HAMTRAMCK, Mich. — It is the pitiful fate of objects to serve as proxies for our failed dreams, relationships, and ambitions. This concept is acutely present throughout Fate of the Machinery, a project by Kate Levy that has evolved over the course of a month at the gallery 9338 Campau in Hamtramck. The objects in this case are represented by auction listings, which comprise the complete record of transactions handled by Norman Levy Associates, Inc. the auction house that sustained the artist’s family for two generations before, ironically, sliding into decline after selling out to a “strategic buyer” (according to Kate Levy’s uncle, Robert Levy, who worked at his father Norman’s company) in the late 1990s.
These listings are charmingly archaic, ranging backward in time to deal with industrial equipment, going through an early electronics bust in the 1970s, cataloguing the microcosmic rises and falls in the bigger picture of Detroit’s economic roller coaster. Different forms of mapping time and place crop up frequently around 9338 Campau gallerist Steve Panton. His former location, 2739 Edwin, featured “Hamtramck Redact” by Andrew Thompson, which involved a charcoal rendering of Hamtramck that evolved over the course of a month. Panton himself creates elaborate, research-based installations by arranging items found in the stacks at the Detroit Public Library or collected during his daily walks along the Hamtramck train tracks, as with “Railroad.”

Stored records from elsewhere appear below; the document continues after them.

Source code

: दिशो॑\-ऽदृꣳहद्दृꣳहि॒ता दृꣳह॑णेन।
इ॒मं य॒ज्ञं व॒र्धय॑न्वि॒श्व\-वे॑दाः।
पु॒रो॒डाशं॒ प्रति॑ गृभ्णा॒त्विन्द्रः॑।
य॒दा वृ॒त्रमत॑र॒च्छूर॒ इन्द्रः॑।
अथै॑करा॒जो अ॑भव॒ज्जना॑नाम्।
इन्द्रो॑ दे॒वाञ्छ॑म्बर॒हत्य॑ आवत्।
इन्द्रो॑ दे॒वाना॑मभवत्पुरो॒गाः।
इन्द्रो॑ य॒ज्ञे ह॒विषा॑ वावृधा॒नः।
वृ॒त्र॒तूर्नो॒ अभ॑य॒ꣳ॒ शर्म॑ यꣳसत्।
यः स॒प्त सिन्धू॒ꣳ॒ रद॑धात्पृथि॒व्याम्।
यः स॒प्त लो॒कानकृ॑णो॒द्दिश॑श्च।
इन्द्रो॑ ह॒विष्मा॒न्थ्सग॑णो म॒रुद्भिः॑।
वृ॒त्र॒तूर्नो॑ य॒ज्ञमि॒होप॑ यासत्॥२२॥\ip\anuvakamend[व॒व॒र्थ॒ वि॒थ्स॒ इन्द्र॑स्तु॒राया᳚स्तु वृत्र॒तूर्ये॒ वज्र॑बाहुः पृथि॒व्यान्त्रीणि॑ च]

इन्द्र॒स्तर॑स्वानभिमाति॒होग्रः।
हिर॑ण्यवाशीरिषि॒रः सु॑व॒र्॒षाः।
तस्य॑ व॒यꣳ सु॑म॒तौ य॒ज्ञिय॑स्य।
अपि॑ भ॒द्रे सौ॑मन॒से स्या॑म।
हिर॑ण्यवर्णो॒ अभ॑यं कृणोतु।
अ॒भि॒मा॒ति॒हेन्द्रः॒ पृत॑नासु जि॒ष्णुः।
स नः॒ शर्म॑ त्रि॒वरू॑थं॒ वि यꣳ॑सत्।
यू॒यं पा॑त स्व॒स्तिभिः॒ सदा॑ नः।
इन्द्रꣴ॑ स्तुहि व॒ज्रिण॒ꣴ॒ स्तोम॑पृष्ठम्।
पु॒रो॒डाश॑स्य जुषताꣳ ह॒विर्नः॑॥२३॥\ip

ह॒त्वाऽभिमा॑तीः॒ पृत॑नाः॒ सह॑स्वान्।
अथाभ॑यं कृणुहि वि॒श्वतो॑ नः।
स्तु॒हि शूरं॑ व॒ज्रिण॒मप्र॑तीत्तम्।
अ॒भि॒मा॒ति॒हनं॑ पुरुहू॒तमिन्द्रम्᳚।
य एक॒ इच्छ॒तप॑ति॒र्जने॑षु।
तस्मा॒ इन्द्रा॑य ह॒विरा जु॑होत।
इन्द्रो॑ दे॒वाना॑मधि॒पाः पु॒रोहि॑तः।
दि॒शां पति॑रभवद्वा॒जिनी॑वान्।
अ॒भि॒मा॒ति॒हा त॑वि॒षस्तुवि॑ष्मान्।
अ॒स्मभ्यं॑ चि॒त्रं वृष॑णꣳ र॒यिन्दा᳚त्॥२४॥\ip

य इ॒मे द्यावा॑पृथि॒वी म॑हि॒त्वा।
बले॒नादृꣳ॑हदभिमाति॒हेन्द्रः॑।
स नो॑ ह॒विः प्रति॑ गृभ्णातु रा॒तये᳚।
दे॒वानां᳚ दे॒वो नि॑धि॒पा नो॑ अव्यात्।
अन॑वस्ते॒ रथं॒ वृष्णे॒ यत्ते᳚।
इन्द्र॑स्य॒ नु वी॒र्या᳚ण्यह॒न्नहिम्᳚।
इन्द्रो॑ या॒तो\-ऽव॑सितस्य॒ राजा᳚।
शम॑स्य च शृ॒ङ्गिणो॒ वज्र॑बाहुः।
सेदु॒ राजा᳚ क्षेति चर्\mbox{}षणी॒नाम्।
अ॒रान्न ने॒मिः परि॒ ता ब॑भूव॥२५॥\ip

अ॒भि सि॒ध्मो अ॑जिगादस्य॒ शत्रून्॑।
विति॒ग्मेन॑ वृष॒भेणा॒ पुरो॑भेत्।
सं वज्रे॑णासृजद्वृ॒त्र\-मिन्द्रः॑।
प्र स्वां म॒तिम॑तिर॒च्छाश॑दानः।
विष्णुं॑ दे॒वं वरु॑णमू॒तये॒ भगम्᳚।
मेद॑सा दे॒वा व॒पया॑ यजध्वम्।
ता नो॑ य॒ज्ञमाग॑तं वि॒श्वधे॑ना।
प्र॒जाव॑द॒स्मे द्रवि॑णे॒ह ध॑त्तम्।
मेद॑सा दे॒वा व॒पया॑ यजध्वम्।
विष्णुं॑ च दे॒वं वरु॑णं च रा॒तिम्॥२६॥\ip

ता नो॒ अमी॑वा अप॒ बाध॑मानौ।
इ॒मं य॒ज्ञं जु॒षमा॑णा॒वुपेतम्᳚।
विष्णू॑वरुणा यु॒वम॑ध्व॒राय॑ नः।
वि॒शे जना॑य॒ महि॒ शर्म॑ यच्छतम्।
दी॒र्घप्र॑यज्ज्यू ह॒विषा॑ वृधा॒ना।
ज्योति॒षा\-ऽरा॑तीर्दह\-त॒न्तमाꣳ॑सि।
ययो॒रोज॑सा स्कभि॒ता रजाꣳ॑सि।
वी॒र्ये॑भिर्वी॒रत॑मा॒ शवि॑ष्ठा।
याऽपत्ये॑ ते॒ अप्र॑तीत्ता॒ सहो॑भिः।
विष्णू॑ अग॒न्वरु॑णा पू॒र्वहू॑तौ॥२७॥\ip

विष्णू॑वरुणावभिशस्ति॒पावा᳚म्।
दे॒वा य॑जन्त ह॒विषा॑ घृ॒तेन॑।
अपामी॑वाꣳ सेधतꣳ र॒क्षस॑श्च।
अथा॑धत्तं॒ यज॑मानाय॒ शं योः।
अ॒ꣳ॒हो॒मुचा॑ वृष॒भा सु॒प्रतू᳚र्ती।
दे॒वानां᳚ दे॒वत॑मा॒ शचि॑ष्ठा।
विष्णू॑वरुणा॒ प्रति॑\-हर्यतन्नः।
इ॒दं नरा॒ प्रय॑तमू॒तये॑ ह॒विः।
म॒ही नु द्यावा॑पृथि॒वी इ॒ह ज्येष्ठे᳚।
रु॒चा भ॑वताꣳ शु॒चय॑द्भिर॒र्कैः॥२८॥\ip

“I think that in broad terms Kate is interested in mapping how the past influences the present. I am too,” Panton says of Levy’s show. “There’s a part of the project that’s looking at the specifics of deindustrialization by tracing the thousands of industrial auctions that her family’s business conducted. The sheer scale of this history is staggering, but also surprisingly moving. It’s hard to look at it without thinking of all of the people that were impacted.”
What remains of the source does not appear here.